Student magazine in Western Australia

Grok Magazine is an Australian free student magazine. The magazine is written and produced by Curtin University students and published by the Curtin Student Guild. The magazine was started in about 1970 and named after a word indicating deep understanding that was introduced in Robert Heinlein's novel Stranger in a Strange Land. In 2009, five issues were published, and approximately 10,000 copies distributed per issue. These are distributed on the Curtin Bentley campus in Western Australia, as well as to many street location across the Perth metro area.

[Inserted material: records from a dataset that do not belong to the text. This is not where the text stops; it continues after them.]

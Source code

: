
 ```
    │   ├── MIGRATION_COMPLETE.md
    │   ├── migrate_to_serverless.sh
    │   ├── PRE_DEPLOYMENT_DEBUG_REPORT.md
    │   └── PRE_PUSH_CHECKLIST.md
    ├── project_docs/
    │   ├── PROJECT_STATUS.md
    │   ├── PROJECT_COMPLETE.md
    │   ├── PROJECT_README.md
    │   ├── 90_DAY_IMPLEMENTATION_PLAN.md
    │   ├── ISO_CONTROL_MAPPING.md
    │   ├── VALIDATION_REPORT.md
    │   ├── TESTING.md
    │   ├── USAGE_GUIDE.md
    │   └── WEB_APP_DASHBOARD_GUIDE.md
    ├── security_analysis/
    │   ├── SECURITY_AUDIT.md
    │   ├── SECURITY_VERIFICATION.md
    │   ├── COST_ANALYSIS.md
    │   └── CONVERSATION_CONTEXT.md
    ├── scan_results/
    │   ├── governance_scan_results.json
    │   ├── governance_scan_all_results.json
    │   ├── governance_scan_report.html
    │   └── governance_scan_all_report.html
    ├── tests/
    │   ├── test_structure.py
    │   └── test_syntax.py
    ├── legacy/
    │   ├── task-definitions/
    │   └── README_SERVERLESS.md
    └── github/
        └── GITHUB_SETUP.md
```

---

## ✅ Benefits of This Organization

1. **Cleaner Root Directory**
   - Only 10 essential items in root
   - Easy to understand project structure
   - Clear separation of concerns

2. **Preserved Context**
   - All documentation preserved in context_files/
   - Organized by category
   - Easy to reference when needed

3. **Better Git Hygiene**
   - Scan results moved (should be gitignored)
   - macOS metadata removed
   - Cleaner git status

In terms of content, Grok publishes a wide variety of articles that includes interviews with international and local Western Australian bands, reviews and focus on arts events and Perth theatre, music and movie reviews and features focussed on an issue relevant to the theme of each issue. (Themes in 2007 included "Rant", "Retro", "Tabloid" and "Noise".) The first 20 pages of Grok are dedicated to the Curtin Student Guild's coverage of university events.

Grok has a strong tradition of student journalism stemming from Curtin University's journalism school, where lecturers urge students to build their portfolios by becoming regular contributors to the magazine. Previous editors of Grok include Australian Broadcasting Corporation Melbourne journalist Adam Connors, Condé Nast Publications Milan reporter Stephanie Epiro, documentary and music video producer Diana Ward, Simon Collins, music editor for The West Australian newspaper and Matthew Giles and Katie Lenanton, who now oversee the Love Is My Velocity record label and organise independent music events in the Perth metropolitan area. The 2007 editor, Melissa Davey, went on to work for the Media, Entertainment and Arts Alliance and International Federation of Journalists in Sydney. The 1973 editor Kim Dovey later became Professor of Architecture and Urban Design at the University of Melbourne and an occasional ABC broadcaster.